# Sendmail AUTH TLS questions



## qsecofr (Apr 27, 2015)

Hi,

I host 2 domains.  One server acts as the primary mail MX for both domains.  I'd like to add the ability for me to relay mail through this host while remote and connected via WiFi to some other public network.  The relaying ability needs to be authenticated, and encrypted.  I don't want an open relay.  And I don't want to force other MTAs to deliver mail bound for these 2 domains to either authenticate or do SSL/TLS.

In searching about sendmail plus SMTP-Authentication and STARTTLS, I thought I remembered coming across a link stating something like "..don't do this, unless your mailer just forwards to your ISP's MTA in something of a smarthost setup.."  I lost the link before I could examine it closely.  I suspect it had some cautionary warning about breaking the expected behavior of communication between MTA & MTA over port 25.   Am I wrong in expecting that secure authentication is OK for relaying my mail through my host bound for some other domain?

And then I also found links describing smpts and ports 465 versus 587.  ( among the links that weren't years old )  Is using port 587 the recommended way to do secure authentication?  I assume sendmail can service both ports 25 and 587.  And I assume MUAs can interface with port 587..

The handbook describes enabling SMTP Authentication.  But I'm not sure those instructions included the secure half of secure authentication.  Did I misunderstand what was written?

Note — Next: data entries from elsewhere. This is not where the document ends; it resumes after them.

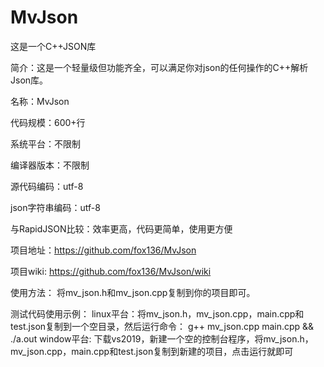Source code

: # MvJson
这是一个C++JSON库

简介：这是一个轻量级但功能齐全，可以满足你对json的任何操作的C++解析Json库。

名称：MvJson

代码规模：600+行

系统平台：不限制

编译器版本：不限制

源代码编码：utf-8

json字符串编码：utf-8

与RapidJSON比较：效率更高，代码更简单，使用更方便

项目地址：https://github.com/fox136/MvJson

项目wiki:  https://github.com/fox136/MvJson/wiki

使用方法：
将mv_json.h和mv_json.cpp复制到你的项目即可。

测试代码使用示例：
  linux平台：将mv_json.h，mv_json.cpp，main.cpp和test.json复制到一个空目录，然后运行命令：  g++ mv_json.cpp main.cpp && ./a.out
  window平台: 下载vs2019，新建一个空的控制台程序，将mv_json.h，mv_json.cpp，main.cpp和test.json复制到新建的项目，点击运行就即可
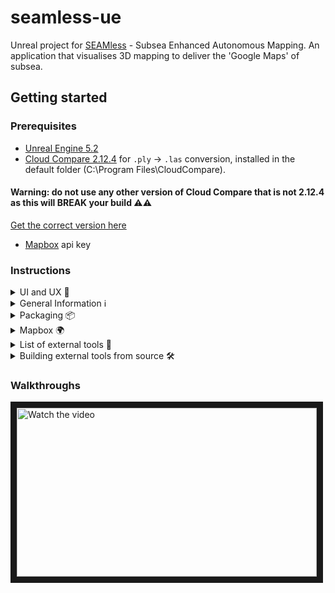 # seamless-ue

Unreal project for [SEAMless](https://gtr.ukri.org/projects?ref=10011940) - Subsea Enhanced Autonomous Mapping. An application that visualises 3D mapping to deliver the 'Google Maps' of subsea.

## Getting started

### Prerequisites

- [Unreal Engine 5.2](https://www.unrealengine.com/en-US/download)
- [Cloud Compare 2.12.4](https://www.danielgm.net/cc/) for `.ply` -> `.las` conversion, installed in the default folder (C:\Program Files\CloudCompare). 
 #### Warning: do not use any other version of Cloud Compare that is not 2.12.4 as this will BREAK your build :warning::warning:
  [Get the correct version here](https://www.danielgm.net/cc/release/CloudCompare_v2.12.4_setup_x64.exe)
- [Mapbox](https://www.mapbox.com/) api key


### Instructions
<details>
<summary>UI and UX 🐋</summary>
<br> 
Work-in-Progress
</details>

<details>
<summary>General Information ℹ️</summary>
<br> 
Work-in-Progress
</details>

<details>
<summary>Packaging 📦</summary>
<br>

Packaging Instructions:
- Package the project for Windows via Unreal Engine 5.2 (Platforms>Windows>Package Project)
- Copy the "Other" folder from this repository to the package folde, it has to be inside the SEAMless folder:
**[build folder]/SEAMless/**
- Make sure this folder includes the tokens.json file (Please follow the **Mapbox API** instructions)
</details>

<details>
<summary>Mapbox 🌍</summary>
<br>
To use the mapping features you need a mapbox api key. 
Please create a file name "tokens.json" inside the "Other" folder. The file should contain your api key and be structured like this: 

`{
"mapbox":"yourKeyHere"
}`

</details>


<details>
<summary>List of external tools 🧰️</summary>
<br>
In order to parse and generate files unsupported by Unreal Engine this project uses a few external python scripts (built to executables) and a bat file. 

All external tools and scripts can be found in the "Other" folder in this repository. 

This is a list of exe files/python files/bat files used:
- checkType.exe - used to check the .ply file pass type (pass 1 (mbes) and pass2 (subslam))
- convertCSVtoJSON.exe - converts the submarine .csv path file to a .json file (supported by Unreal Engine)
- createYMLfromBoundingBox.exe - used to generate bounding_box.yml files necessary for pass 2
- ymlToCoords.exe - parse ned_origin.yml files and outputs lat and lon
- ConvertPLYToLAS.bat - uses CloudCompare to convert .ply files to .las files (supported by Unreal Engine)

Executable sources: 
- checkType.exe source file: "Other/checkType_source/checkType.py"
- convertCSVtoJSON.exe source file:: "Other/convertCSVtoJSON_source/convertCSVtoJSON.py"
- createYMLfromBoundingBox.exe source file: "Other/createYMLfromBoundingBox_source/createYMLfromBoundingBox.py
- ymlToCoords.exe source file: "Other/ymlToCoords_source/ymlToCoords.py"
</details>

<details>
<summary>Building external tools from source 🛠</summary>
<br>

Building instructions: 
- install Python (we used 3.11 to build the executables)
- install pyinstaller and all other prerequisites for the python file you're trying to build
- Generate executables via command line with: `pyinstaller my_script.py --onefile`

</details>

### Walkthroughs

<a href="http://www.youtube.com/watch?feature=player_embedded&v=ZXmOEOAKnzc" target="_blank">
 <img src="http://img.youtube.com/vi/ZXmOEOAKnzc/mqdefault.jpg" alt="Watch the video" width="480" height="270" border="10" />
</a>
 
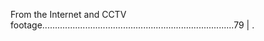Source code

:From the Internet and CCTV footage............................................................................79                                                                                                                                                                                                                 | . 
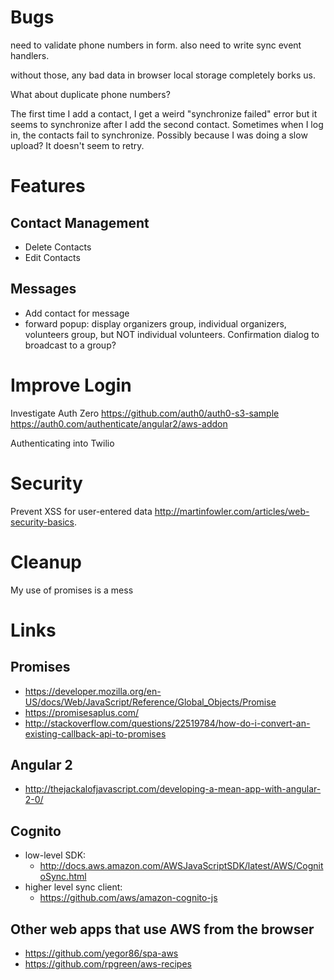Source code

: # Bugs

need to validate phone numbers in form.
also need to write sync event handlers.

without those, any bad data in browser local storage completely borks us.

What about duplicate phone numbers?

The first time I add a contact, I get a weird "synchronize failed" error but it seems to synchronize after I add the second contact.
Sometimes when I log in, the contacts fail to synchronize.  Possibly because I was doing a slow upload?  It doesn't seem to retry.

# Features

## Contact Management

* Delete Contacts
* Edit Contacts

## Messages

* Add contact for message
* forward popup: display organizers group, individual organizers, volunteers group, but NOT individual volunteers.  Confirmation dialog to broadcast to a group?

# Improve Login

Investigate Auth Zero
https://github.com/auth0/auth0-s3-sample
https://auth0.com/authenticate/angular2/aws-addon

Authenticating into Twilio

# Security

Prevent XSS for user-entered data
http://martinfowler.com/articles/web-security-basics.

# Cleanup

My use of promises is a mess

# Links

## Promises
* https://developer.mozilla.org/en-US/docs/Web/JavaScript/Reference/Global_Objects/Promise
* https://promisesaplus.com/
* http://stackoverflow.com/questions/22519784/how-do-i-convert-an-existing-callback-api-to-promises

## Angular 2
* http://thejackalofjavascript.com/developing-a-mean-app-with-angular-2-0/

## Cognito
* low-level SDK:
  * http://docs.aws.amazon.com/AWSJavaScriptSDK/latest/AWS/CognitoSync.html
* higher level sync client:
  * https://github.com/aws/amazon-cognito-js

## Other web apps that use AWS from the browser
* https://github.com/yegor86/spa-aws
* https://github.com/rpgreen/aws-recipes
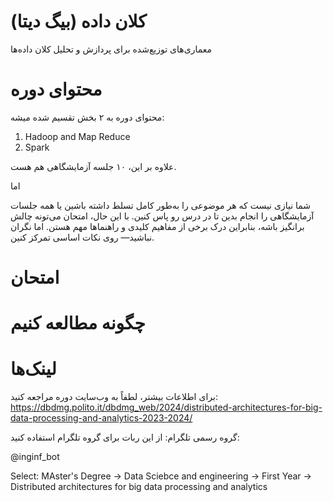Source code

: <!-- # Big-Data
Distributed architectures for big data processing and analytics

# Course Content  
The course material is organized into 2 parts:
1. Hadoop and Map Reduce
2. Spark

Additionally, there are 10 laboratory sessions.

BUT

You don’t need to master every topic or complete all the laboratory sessions to pass the course. However, the exam can be challenging, so it's important to understand some key concepts and guidelines. Don’t worry too much—focus on the essentials.

# Exam  


# How to study  


# Links
For additional information, please refer to the course website.
https://dbdmg.polito.it/dbdmg_web/2024/distributed-architectures-for-big-data-processing-and-analytics-2023-2024/

Official telegram group:
Use this bot for the telegram group:

@inginf_bot

Select: MAster's Degree -> Data Sciebce and engineering -> First Year -> Distributed architectures for big data processing and analytics
-->


# کلان ‌داده (بیگ دیتا)

معماری‌های توزیع‌شده برای پردازش و تحلیل کلان‌ داده‌ها

# محتوای دوره

محتوای دوره به ۲ بخش تقسیم شده میشه:
1. Hadoop and Map Reduce
2. Spark

علاوه بر این، ۱۰ جلسه آزمایشگاهی هم هست.

اما

شما نیازی نیست که هر موضوعی را به‌طور کامل تسلط داشته باشین یا همه جلسات آزمایشگاهی را انجام بدین تا در درس رو پاس کنین. با این حال، امتحان می‌تونه چالش‌ برانگیز باشه، بنابراین درک برخی از مفاهیم کلیدی و راهنماها مهم هستن. اما نگران نباشید— روی نکات اساسی تمرکز کنین.

# امتحان

# چگونه مطالعه کنیم

# لینک‌ها

برای اطلاعات بیشتر، لطفاً به وب‌سایت دوره مراجعه کنید: https://dbdmg.polito.it/dbdmg_web/2024/distributed-architectures-for-big-data-processing-and-analytics-2023-2024/

گروه رسمی تلگرام: از این ربات برای گروه تلگرام استفاده کنید:

@inginf_bot  

Select: MAster's Degree -> Data Sciebce and engineering -> First Year -> Distributed architectures for big data processing and analytics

I expect it's recommended that sendmail use port 25 to accept mail bound for "this" domain, unauthenticated and unencrypted.  I don't want to break what's already working.  Just add secure auth for my own relay..

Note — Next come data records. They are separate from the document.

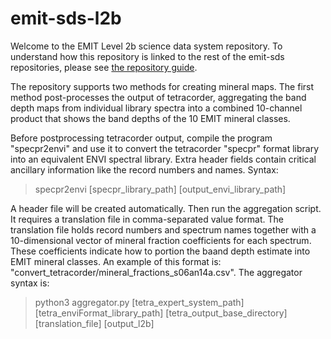 # emit-sds-l2b

Welcome to the EMIT Level 2b science data system repository.  To understand how this repository is linked to the rest of the emit-sds repositories, please see [the repository guide](https://github.jpl.nasa.gov/emit-sds/emit-main/wiki/Repository-Guide).

The repository supports two methods for creating mineral maps.  The first method post-processes the output of tetracorder, aggregating the band depth maps from individual library spectra into a combined 10-channel product that shows the band depths of the 10 EMIT mineral classes. 

Before postprocessing tetracorder output, compile the program "specpr2envi" and use it to convert the tetracorder "specpr" format library into an equivalent ENVI spectral library.  Extra header fields contain critical ancillary information like the record numbers and names. Syntax:
 
> specpr2envi [specpr_library_path] [output_envi_library_path] 

A header file will be created automatically. Then run the aggregation script.  It requires a translation file in comma-separated value format.  The translation file holds record numbers and spectrum names together with a 10-dimensional vector of mineral fraction coefficients for each spectrum.  These coefficients indicate how to portion the baand depth estimate into EMIT mineral classes.  An example of this format is: "convert_tetracorder/mineral_fractions_s06an14a.csv".  The aggregator syntax is: 

> python3 aggregator.py [tetra_expert_system_path] [tetra_enviFormat_library_path] [tetra_output_base_directory] [translation_file] [output_l2b]
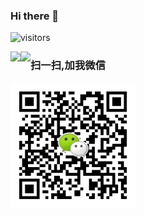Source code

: ### Hi there 👋

![visitors](https://visitor-badge.laobi.icu/badge?page_id=zhaojh329.zhaojh329)

<img align="left" src="https://github-readme-stats.vercel.app/api?username=zhaojh329&count_private=true&show_icons=true&theme=dark" />
<img align="left" src="https://github-readme-stats.vercel.app/api/top-langs/?username=zhaojh329&theme=dark&hide=html" />

### 扫一扫,加我微信
<img align="left" src="/WeChat.jpg" width="200px" height="200px"/>
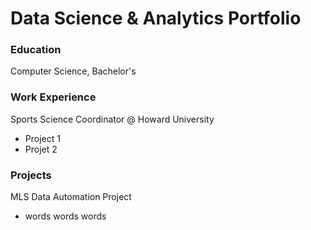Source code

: # Data Science & Analytics Portfolio

### Education
Computer Science, Bachelor's

### Work Experience
Sports Science Coordinator @ Howard University
- Project 1
- Projet 2

### Projects
MLS Data Automation Project
- words words words

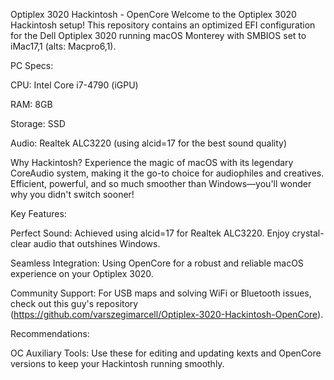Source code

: Optiplex 3020 Hackintosh - OpenCore
Welcome to the Optiplex 3020 Hackintosh setup! This repository contains an optimized EFI configuration for the Dell Optiplex 3020 running macOS Monterey with SMBIOS set to iMac17,1 (alts: Macpro6,1).

PC Specs:

CPU: Intel Core i7-4790 (iGPU)

RAM: 8GB

Storage: SSD

Audio: Realtek ALC3220 (using alcid=17 for the best sound quality)

Why Hackintosh? Experience the magic of macOS with its legendary CoreAudio system, making it the go-to choice for audiophiles and creatives. Efficient, powerful, and so much smoother than Windows—you'll wonder why you didn't switch sooner!

Key Features:

Perfect Sound: Achieved using alcid=17 for Realtek ALC3220. Enjoy crystal-clear audio that outshines Windows.

Seamless Integration: Using OpenCore for a robust and reliable macOS experience on your Optiplex 3020.

Community Support: For USB maps and solving WiFi or Bluetooth issues, check out this guy's repository (https://github.com/varszegimarcell/Optiplex-3020-Hackintosh-OpenCore).

Recommendations:

OC Auxiliary Tools: Use these for editing and updating kexts and OpenCore versions to keep your Hackintosh running smoothly.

If there's a good up-to-date link to a how-to that anyone can point me to, I'd appreciate it.

Thanks in advance


----------



## Deleted member 9563 (Apr 27, 2015)

Forgive me if I'm a little off here, but I found that sending all my local e-mail through a remote postfix server to work fine with this:
`ssh -f user@personal-server.com -L 2000:personal-server.com:25 -N`
It seems to me that you could do the same. I came to this way of doing it by getting suggestions from others in this thread.


----------



## usdmatt (Apr 27, 2015)

The instructions in the handbook should talk you through getting SMTP authentication working.
https://www.freebsd.org/doc/en/books/handbook/SMTP-Auth.html

After that, you should be able to deliver mail to the server normally, but to relay you will need to either be coming from a host in /etc/mail/relay-domains (or sending to a domain in that file), or authenticate.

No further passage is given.